NVIDIA / cloud-native-stack

Run cloud native workloads on NVIDIA GPUs
Apache License 2.0
126 stars 51 forks source link

GPU Driver Container Won't Start #54

Closed BHSDuncan closed 1 month ago

BHSDuncan commented 6 months ago

Essentially I'm seeing what's in this ticket: https://github.com/NVIDIA/gpu-operator/issues/564 (when I start up my machine running a cluster with a version of CNS installed, currently an old one, like 9.x)

...and because I'm using one of the playbooks from this repo, I'm not sure how to resolve this issue.

I'm also unsure as to why the issue is happening now...I've been running this on a machine since last fall, but the issue linked above pre-dates it.

Will updating to the latest CNS version solve this issue? Or will it still be a problem, given that it looks like the install.sh and Dockerfile(s) are pretty much the same. (I'll probably try doing this anyway on a test box but I wanted to ask here as well.)

Thank you.

angudadevops commented 6 months ago

@BHSDuncan I would recommend to try CNS 10.4 or CNS 11.1 with cns_nvidia_driver: yes flag in cns_values_10.4.yaml or cns_values_11.1.yaml file and trigger the installation. which will install Native TRD Driver on host which works with latest kernel.

If you want driver as part of GPU Operator then I would recommend to wait to hear from GPU Operator team.

BHSDuncan commented 6 months ago

But that will install a driver on the host itself, right? I'd prefer to avoid installing anything on the machine and keep the driver in the cluster. For that, you're saying I'll need to wait for the GPU Operator team? If so, they've made it known they're working on a fix. Once the fix is in place, will the CNS playbooks need updating?

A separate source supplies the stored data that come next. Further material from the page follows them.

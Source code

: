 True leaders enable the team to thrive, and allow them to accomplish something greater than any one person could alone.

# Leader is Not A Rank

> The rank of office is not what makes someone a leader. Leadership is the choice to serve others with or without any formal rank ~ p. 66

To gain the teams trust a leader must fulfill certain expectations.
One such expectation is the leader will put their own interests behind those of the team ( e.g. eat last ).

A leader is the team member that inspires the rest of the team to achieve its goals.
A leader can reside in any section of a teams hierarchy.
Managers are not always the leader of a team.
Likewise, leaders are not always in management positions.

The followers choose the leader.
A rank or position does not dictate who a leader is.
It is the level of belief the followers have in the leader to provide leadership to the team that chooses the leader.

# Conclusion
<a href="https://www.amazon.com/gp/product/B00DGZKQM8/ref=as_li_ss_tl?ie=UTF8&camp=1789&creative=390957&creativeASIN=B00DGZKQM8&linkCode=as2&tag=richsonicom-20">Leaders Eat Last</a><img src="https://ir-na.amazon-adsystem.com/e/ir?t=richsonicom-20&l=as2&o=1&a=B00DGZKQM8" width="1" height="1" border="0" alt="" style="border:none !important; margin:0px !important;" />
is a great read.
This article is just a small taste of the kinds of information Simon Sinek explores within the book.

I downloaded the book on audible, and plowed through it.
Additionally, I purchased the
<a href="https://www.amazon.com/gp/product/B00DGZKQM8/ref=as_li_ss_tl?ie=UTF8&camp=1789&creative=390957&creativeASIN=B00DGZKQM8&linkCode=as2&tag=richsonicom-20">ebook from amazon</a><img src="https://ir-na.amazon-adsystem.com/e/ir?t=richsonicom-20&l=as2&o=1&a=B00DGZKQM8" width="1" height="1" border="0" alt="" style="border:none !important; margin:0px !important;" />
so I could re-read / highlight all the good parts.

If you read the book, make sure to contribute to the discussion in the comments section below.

angudadevops commented 6 months ago

yeah if you look at the comment https://github.com/NVIDIA/gpu-operator/issues/564#issuecomment-2020811882

so with latest kernel the current Operator fixed, will validate with CNS and then if it requires any changes will make the changes to CNS as well and let you know

angudadevops commented 1 month ago

@BHSDuncan CNS is updated with new Operator version, please check cns version: 11.3 and let us know.